→ Data supplied:
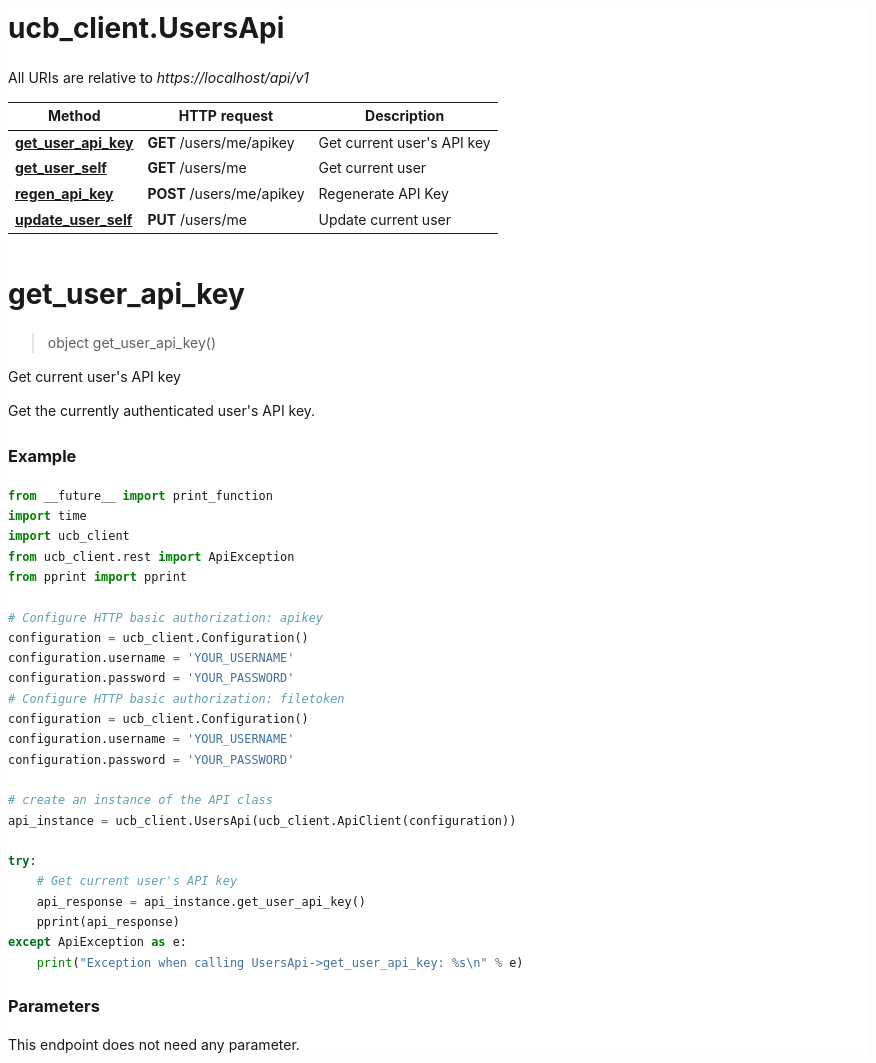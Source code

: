 # ucb_client.UsersApi

All URIs are relative to *https://localhost/api/v1*

Method | HTTP request | Description
------------- | ------------- | -------------
[**get_user_api_key**](UsersApi.md#get_user_api_key) | **GET** /users/me/apikey | Get current user&#39;s API key
[**get_user_self**](UsersApi.md#get_user_self) | **GET** /users/me | Get current user
[**regen_api_key**](UsersApi.md#regen_api_key) | **POST** /users/me/apikey | Regenerate API Key
[**update_user_self**](UsersApi.md#update_user_self) | **PUT** /users/me | Update current user


# **get_user_api_key**
> object get_user_api_key()

Get current user's API key

Get the currently authenticated user's API key.

### Example
```python
from __future__ import print_function
import time
import ucb_client
from ucb_client.rest import ApiException
from pprint import pprint

# Configure HTTP basic authorization: apikey
configuration = ucb_client.Configuration()
configuration.username = 'YOUR_USERNAME'
configuration.password = 'YOUR_PASSWORD'
# Configure HTTP basic authorization: filetoken
configuration = ucb_client.Configuration()
configuration.username = 'YOUR_USERNAME'
configuration.password = 'YOUR_PASSWORD'

# create an instance of the API class
api_instance = ucb_client.UsersApi(ucb_client.ApiClient(configuration))

try:
    # Get current user's API key
    api_response = api_instance.get_user_api_key()
    pprint(api_response)
except ApiException as e:
    print("Exception when calling UsersApi->get_user_api_key: %s\n" % e)
```

### Parameters
This endpoint does not need any parameter.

→ Task goal:
Write out again, exactly, the lines from the start of the listing up to the line containing "### Example", with both ends and without pictures.

→ Result for this exercise:
Source code

: # ucb_client.UsersApi

All URIs are relative to *https://localhost/api/v1*

Method | HTTP request | Description
------------- | ------------- | -------------
[**get_user_api_key**](UsersApi.md#get_user_api_key) | **GET** /users/me/apikey | Get current user&#39;s API key
[**get_user_self**](UsersApi.md#get_user_self) | **GET** /users/me | Get current user
[**regen_api_key**](UsersApi.md#regen_api_key) | **POST** /users/me/apikey | Regenerate API Key
[**update_user_self**](UsersApi.md#update_user_self) | **PUT** /users/me | Update current user


# **get_user_api_key**
> object get_user_api_key()

Get current user's API key

Get the currently authenticated user's API key.

### Example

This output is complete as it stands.